On 12-12-20 05:23 AM,
wrote:
> On Thursday, December 20, 2012 2:04:17 PM UTC+1, glen herrmannsfeldt wrote:
>>
>>> At first this approach was good, but now I'm finding many problems.
>>> Mostly I have to keep the two applications synchronized: if I add
>>> a parameter (maybe in the middle of the answer, because an array
>>> size is increased) or enlarge a numerical values (from 1 to 2 bytes)
>>> or something else, I have to change both applications.
>>> I usually want to have a retro-compatible master application
>>> (master should communicate well with new or older slaves
>>> application), so the code will be filled with many ifs
>>> (if the slave answer version is 1.0 than there is one parameter
>>> here, if it is 1.2 the array size is 3 and not 2...)
>>
>>> Is there a better approach to exchange data on the wire between
>>> two C applications, considering the limitations of memory,
>>> the low speed and the length of messages of a small embedded
>>> platform?
>>
>> You might look at XDR, which is meant for communication between
>> unlike devices. It may or may not do what you want, but it is
>> conveniently well standardized. (It is in a few internet RFCs.)
>
> Thank you for your suggestion. Anyway XDR seems to encode everything with a 4-bytes unit base. I have many small integer values and many bytes would be added without info.
>
> I'd like to use a more compact serialization format and simple to implement in embedded applications.

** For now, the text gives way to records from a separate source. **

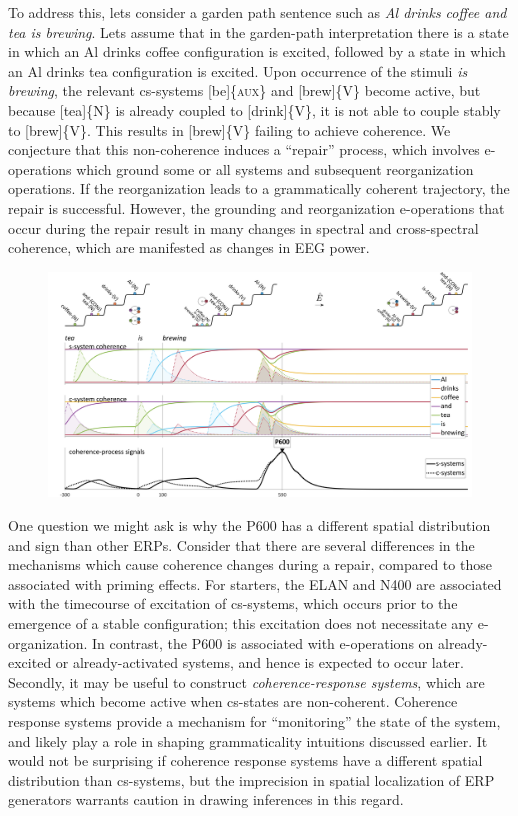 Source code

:   To address this, lets consider a garden path sentence such as \textit{Al drinks coffee and tea is brewing}. Lets assume that in the garden-path interpretation there is a state in which an {\textbar}Al drinks coffee{\textbar} configuration is excited, followed by a state in which an {\textbar}Al drinks tea{\textbar} configuration is excited. Upon occurrence of the stimuli \textit{is brewing}, the relevant cs-systems [be]\{\textsc{aux}\} and [brew]\{V\} become active, but because [tea]\{N\} is already coupled to [drink]\{V\}, it is not able to couple stably to [brew]\{V\}. This results in [brew]\{V\} failing to achieve coherence. We conjecture that this non-coherence induces a “repair” process, which involves e-operations which ground some or all systems and subsequent reorganization operations. If the reorganization leads to a grammatically coherent trajectory, the repair is successful. However, the grounding and reorganization e-operations that occur during the repair result in many changes in spectral and cross-spectral coherence, which are manifested as changes in EEG power. 

  
\begin{figure}
\includegraphics[width=\textwidth]{figures/Tilsen-img144.png}
\caption{\missingcaption}
\label{fig:6:25}
\end{figure}
 

One question we might ask is why the P600 has a different spatial distribution and sign than other ERPs. Consider that there are several differences in the mechanisms which cause coherence changes during a repair, compared to those associated with priming effects. For starters, the ELAN and N400 are associated with the timecourse of excitation of cs-systems, which occurs prior to the emergence of a stable configuration; this excitation does not necessitate any e-organization. In contrast, the P600 is associated with e-operations on already-excited or already-activated systems, and hence is expected to occur later. Secondly, it may be useful to construct \textit{coherence-response systems}, which are systems which become active when cs-states are non-coherent. Coherence response systems provide a mechanism for “monitoring” the state of the system, and likely play a role in shaping grammaticality intuitions discussed earlier. It would not be surprising if coherence response systems have a different spatial distribution than cs-systems, but the imprecision in spatial localization of ERP generators warrants caution in drawing inferences in this regard.


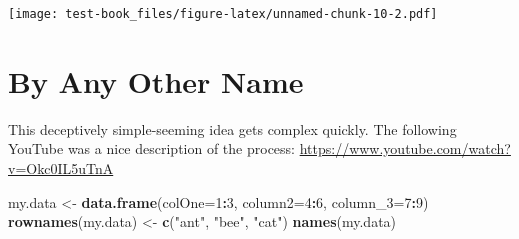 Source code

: \documentclass[]{book}
\newenvironment{Shaded}{\begin{snugshade}}{\end{snugshade}}
\newcommand{\CommentTok}[1]{\textcolor[rgb]{0.56,0.35,0.01}{\textit{#1}}}
\newcommand{\DataTypeTok}[1]{\textcolor[rgb]{0.13,0.29,0.53}{#1}}
\newcommand{\DecValTok}[1]{\textcolor[rgb]{0.00,0.00,0.81}{#1}}
\newcommand{\KeywordTok}[1]{\textcolor[rgb]{0.13,0.29,0.53}{\textbf{#1}}}
\newcommand{\NormalTok}[1]{#1}
\newcommand{\OperatorTok}[1]{\textcolor[rgb]{0.81,0.36,0.00}{\textbf{#1}}}
\newcommand{\StringTok}[1]{\textcolor[rgb]{0.31,0.60,0.02}{#1}}
\begin{document}
\begin{Shaded}
\end{Shaded}

\texttt{[image: test-book\_files/figure-latex/unnamed-chunk-10-2.pdf]}

\hypertarget{by-any-other-name}{%
\chapter{By Any Other Name}\label{by-any-other-name}}

This deceptively simple-seeming idea gets complex quickly. The following YouTube was a nice description of the process: \url{https://www.youtube.com/watch?v=Okc0IL5uTnA}

\begin{Shaded}
\begin{Highlighting}[]
\NormalTok{my.data <-}\StringTok{ }\KeywordTok{data.frame}\NormalTok{(}\DataTypeTok{colOne=}\DecValTok{1}\OperatorTok{:}\DecValTok{3}\NormalTok{, }\DataTypeTok{column2=}\DecValTok{4}\OperatorTok{:}\DecValTok{6}\NormalTok{, }\DataTypeTok{column_3=}\DecValTok{7}\OperatorTok{:}\DecValTok{9}\NormalTok{)}
\KeywordTok{rownames}\NormalTok{(my.data) <-}\StringTok{ }\KeywordTok{c}\NormalTok{(}\StringTok{"ant"}\NormalTok{, }\StringTok{"bee"}\NormalTok{, }\StringTok{"cat"}\NormalTok{)}
\KeywordTok{names}\NormalTok{(my.data)}
\end{Highlighting}
\end{Shaded}
\end{document}
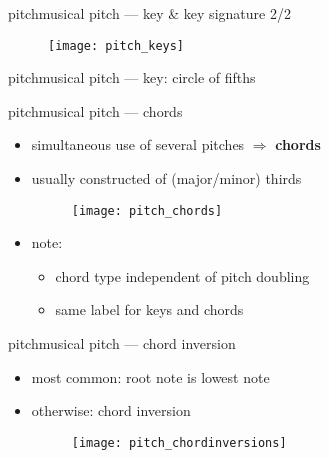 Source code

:         \begin{frame}{pitch}{musical pitch --- key \& key signature 2/2}
                \begin{figure}[t]
                    \centering
                    \texttt{[image: pitch\_keys]}
                \end{figure}
        \end{frame}
        
        \begin{frame}{pitch}{musical pitch --- key: circle of fifths}
            \scalebox{.9}
            {
                    \centering
                    
            }					
        \end{frame}
        
        \begin{frame}{pitch}{musical pitch --- chords}
            \begin{itemize}
                \item	simultaneous use of several pitches $\Rightarrow$ \textbf{chords}
                \item	usually constructed of (major/minor) thirds
                \begin{figure}[t]
                    \centering
                    \texttt{[image: pitch\_chords]}
                \end{figure}
                \pause
                
                \item	note:
                        \begin{itemize}
                            \item	chord type independent of pitch doubling
                            \item	same label for keys and chords
                        \end{itemize}
            \end{itemize}
        \end{frame}
        
        \begin{frame}{pitch}{musical pitch --- chord inversion}
            \begin{itemize}
                \item	most common: root note is lowest note
                \item	otherwise: chord inversion
                \begin{figure}[t]
                    \centering
                    \texttt{[image: pitch\_chordinversions]}
                \end{figure}
                
            \end{itemize}
        \end{frame}
        
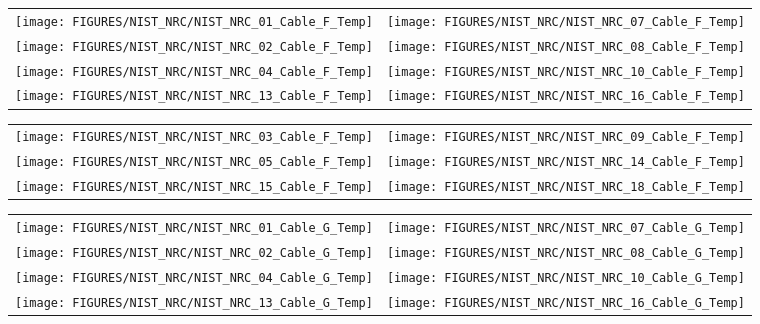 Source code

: \begin{figure}[p]
\begin{tabular*}{\textwidth}{l@{\extracolsep{\fill}}r}
\texttt{[image: FIGURES/NIST\_NRC/NIST\_NRC\_01\_Cable\_F\_Temp]} &
\texttt{[image: FIGURES/NIST\_NRC/NIST\_NRC\_07\_Cable\_F\_Temp]} \\
\texttt{[image: FIGURES/NIST\_NRC/NIST\_NRC\_02\_Cable\_F\_Temp]} &
\texttt{[image: FIGURES/NIST\_NRC/NIST\_NRC\_08\_Cable\_F\_Temp]} \\
\texttt{[image: FIGURES/NIST\_NRC/NIST\_NRC\_04\_Cable\_F\_Temp]} &
\texttt{[image: FIGURES/NIST\_NRC/NIST\_NRC\_10\_Cable\_F\_Temp]} \\
\texttt{[image: FIGURES/NIST\_NRC/NIST\_NRC\_13\_Cable\_F\_Temp]} &
\texttt{[image: FIGURES/NIST\_NRC/NIST\_NRC\_16\_Cable\_F\_Temp]}
\end{tabular*}
\label{NIST_NRC_Cable_F_Closed}
\end{figure}

\begin{figure}[p]
\begin{tabular*}{\textwidth}{l@{\extracolsep{\fill}}r}
\texttt{[image: FIGURES/NIST\_NRC/NIST\_NRC\_03\_Cable\_F\_Temp]} &
\texttt{[image: FIGURES/NIST\_NRC/NIST\_NRC\_09\_Cable\_F\_Temp]} \\
\texttt{[image: FIGURES/NIST\_NRC/NIST\_NRC\_05\_Cable\_F\_Temp]} &
\texttt{[image: FIGURES/NIST\_NRC/NIST\_NRC\_14\_Cable\_F\_Temp]} \\
\texttt{[image: FIGURES/NIST\_NRC/NIST\_NRC\_15\_Cable\_F\_Temp]} &
\texttt{[image: FIGURES/NIST\_NRC/NIST\_NRC\_18\_Cable\_F\_Temp]}
\end{tabular*}
\label{NIST_NRC_Cable_F_Open}
\end{figure}

\begin{figure}[p]
\begin{tabular*}{\textwidth}{l@{\extracolsep{\fill}}r}
\texttt{[image: FIGURES/NIST\_NRC/NIST\_NRC\_01\_Cable\_G\_Temp]} &
\texttt{[image: FIGURES/NIST\_NRC/NIST\_NRC\_07\_Cable\_G\_Temp]} \\
\texttt{[image: FIGURES/NIST\_NRC/NIST\_NRC\_02\_Cable\_G\_Temp]} &
\texttt{[image: FIGURES/NIST\_NRC/NIST\_NRC\_08\_Cable\_G\_Temp]} \\
\texttt{[image: FIGURES/NIST\_NRC/NIST\_NRC\_04\_Cable\_G\_Temp]} &
\texttt{[image: FIGURES/NIST\_NRC/NIST\_NRC\_10\_Cable\_G\_Temp]} \\
\texttt{[image: FIGURES/NIST\_NRC/NIST\_NRC\_13\_Cable\_G\_Temp]} &
\texttt{[image: FIGURES/NIST\_NRC/NIST\_NRC\_16\_Cable\_G\_Temp]}
\end{tabular*}
\label{NIST_NRC_Cable_G_Closed}
\end{figure}

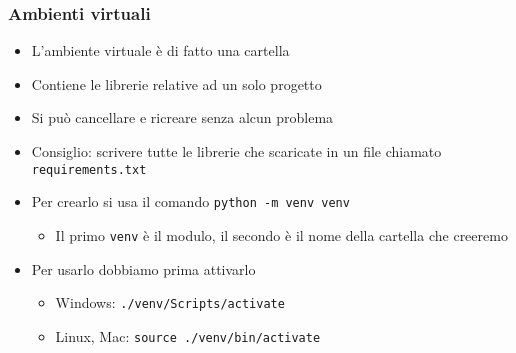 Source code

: \begin{contentframe}
    \frametitle{Ambienti virtuali}

    \begin{itemize}
        \item L'ambiente virtuale è di fatto una cartella
        \item Contiene le librerie relative ad un solo progetto
        \item Si può cancellare e ricreare senza alcun problema

        \item Consiglio: scrivere tutte le librerie che scaricate in un file chiamato \texttt{requirements.txt}

        \bigskip
        \item Per crearlo si usa il comando \texttt{python -m venv venv}
        \begin{itemize}
            \item Il primo \texttt{venv} è il modulo, il secondo è il nome della cartella che creeremo
        \end{itemize}
        \item Per usarlo dobbiamo prima attivarlo
        \begin{itemize}
            \item Windows: \texttt{./venv/Scripts/activate}
            \item Linux, Mac: \texttt{source ./venv/bin/activate}
        \end{itemize}
    \end{itemize}
\end{contentframe}

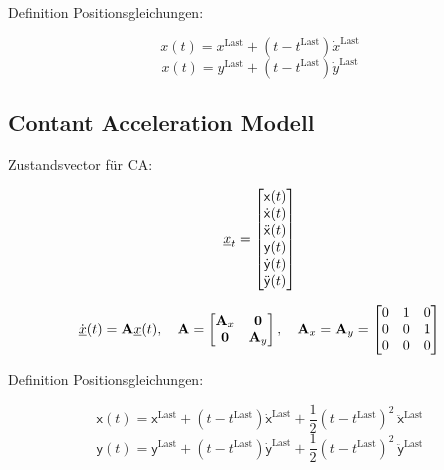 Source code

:Definition Positionsgleichungen:

\begin{equation*}
    x(t) = x^{\text{Last}} + (t - t^{\text{Last}})\dot{x}^{\text{Last}}
\end{equation*}
\begin{equation*}
    x(t) = y^{\text{Last}} + (t - t^{\text{Last}})\dot{y}^{\text{Last}}
\end{equation*}



\subsection{Contant Acceleration Modell}

Zustandsvector für CA:

\begin{equation*} \label{eq:definitionCA}
    {\underline{x}}_t = 
    \begin{bmatrix}
        \mathsf{x}(t) \\
        \dot{\mathsf{x}}(t) \\
        \ddot{\mathsf{x}}(t) \\
        \mathsf{y}(t) \\
        \dot{\mathsf{y}}(t) \\
        \ddot{\mathsf{y}}(t)
       \end{bmatrix} 
\end{equation*}


\begin{align*} \label{eq:speedCV}
    \dot{{\underline{x}}}(t) = {{\mathbf{A}}}{\underline{x}}(t), \quad {\ensuremath{{\mathbf{A}}}} = 
    \begin{bmatrix}
        {\ensuremath{{\mathbf{A}}}}_x & \boldsymbol{0} \\
        \boldsymbol{0} & {{\mathbf{A}}}_y
    \end{bmatrix} 
    , \quad
    {\ensuremath{{\mathbf{A}}}}_x = {{\mathbf{A}}}_y = 
    \begin{bmatrix}
        0 & 1 & 0 \\
        0 & 0 & 1 \\
        0 & 0 & 0
    \end{bmatrix} 
\end{align*}

Definition Positionsgleichungen:

\begin{equation*}
    \mathsf{x}(t) = \mathsf{x}^{\text{Last}} + (t - t^{\text{Last}})\dot{\mathsf{x}}^{\text{Last}} 
    + \frac{1}{2} (t - t^{\text{Last}})^2 \: \ddot{\mathsf{x}}^{\text{Last}}
\end{equation*}
\begin{equation*}
    \mathsf{y}(t) = \mathsf{y}^{\text{Last}} + (t - t^{\text{Last}})\dot{\mathsf{y}}^{\text{Last}}
    + \frac{1}{2} (t - t^{\text{Last}})^2 \: \ddot{\mathsf{y}}^{\text{Last}}
\end{equation*}

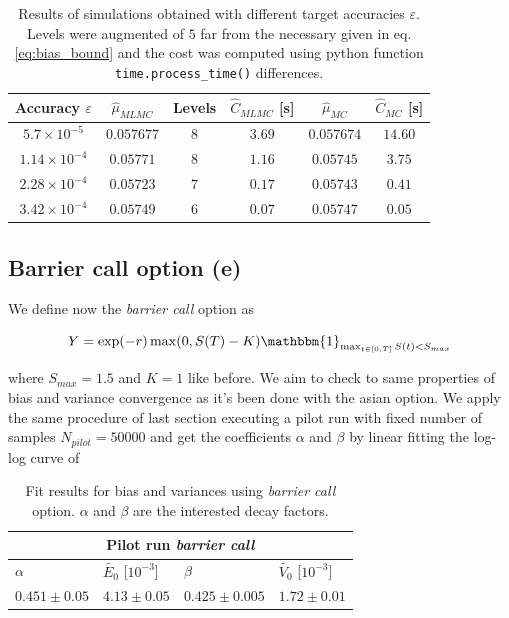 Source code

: \begin{table}[h]
\centering
\begin{tabular}{ ||c c c c c c||  }
\hline
Accuracy $\varepsilon$ & $\hat{\mu}_{MLMC}$ & Levels & $\hat{C}_{MLMC}$ [\si{s}] & $\hat{\mu}_{MC}$ & $\hat{C}_{MC}$ [\si{s}]\\ [0.5ex] 
\hline
\hline
$5.7\times10^{-5}$ & $0.057677$ & $8$ & $3.69$ & $0.057674$ & $14.60$ \\
$1.14\times10^{-4}$ & $0.05771$ & $8$ & $1.16$ & $0.05745$ & $3.75$ \\
$2.28\times10^{-4}$ & $0.05723$ & $7$ & $0.17$ & $0.05743$ & $0.41$ \\
$3.42\times10^{-4}$ & $0.05749$ & $6$ & $0.07$ & $0.05747$ & $0.05$\\
\hline
\end{tabular}
\caption{Results of simulations obtained with different target accuracies $\varepsilon$. Levels were augmented of $5$ far from the necessary given in eq. \ref{eq:bias_bound} and the cost was computed using python function \texttt{time.process\_time()} differences.} 
\label{tab:efficiency_results}
\end{table}

\subsection{Barrier call option (e)}

We define now the \textit{barrier call} option as

\begin{equation}\label{eq:barrier_call}
Y = \exp(-r) \max(0, S(T) - K) \mathbbm{1}_{\max_{t\in[0,T]} S(t) < S_{max}}
\end{equation}

where $S_{max} = 1.5$ and $K = 1$ like before.
We aim to check to same properties of bias and variance convergence as it's been done with the asian option.
We apply the same procedure of last section executing a pilot run with fixed number of samples $N_{pilot} = 50000$ and get the coefficients $\alpha$ and $\beta$ by linear fitting the log-log curve of 

\begin{table}[h]
\begin{tabular}{ |p{3cm}|p{3cm}|p{3cm}|p{3cm}|  }
\hline
\multicolumn{4}{|c|}{Pilot run \textit{barrier call}} \\
\hline
$\alpha$ & $\tilde{E_0}$ [$10^{-3}$] & $\beta$ & $\tilde{V_0}$ [$10^{-3}$] \\
$0.451 \pm 0.05$ & $4.13 \pm 0.05$ & $0.425 \pm 0.005$ & $1.72 \pm 0.01$ \\
\hline
\end{tabular}
\caption{Fit results for bias and variances using \textit{barrier call} option. $\alpha$ and $\beta$ are the interested decay factors.}
\label{tab:barrier_call_results}
\end{table}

> BSON? JSON? Protocol Buffers? Other suggestions?
>
JSON has certain advantages. Since everything is text it is extensible
by interpretation. It's delimited by {} so boundaries are clear.
Interpreting fields is up to the protocol interpreter since the data
won't tell you its type, however it is reasonably easy to work out a
scheme of some sort.
e.g. {"int_array":[1,3,34,245],"string":"Hello, World","double":2.34}
It is certainly easy to come up with a more compact protocol and sane
updates to a specification are required in any case but it's easily
extensible and debugged and widely used.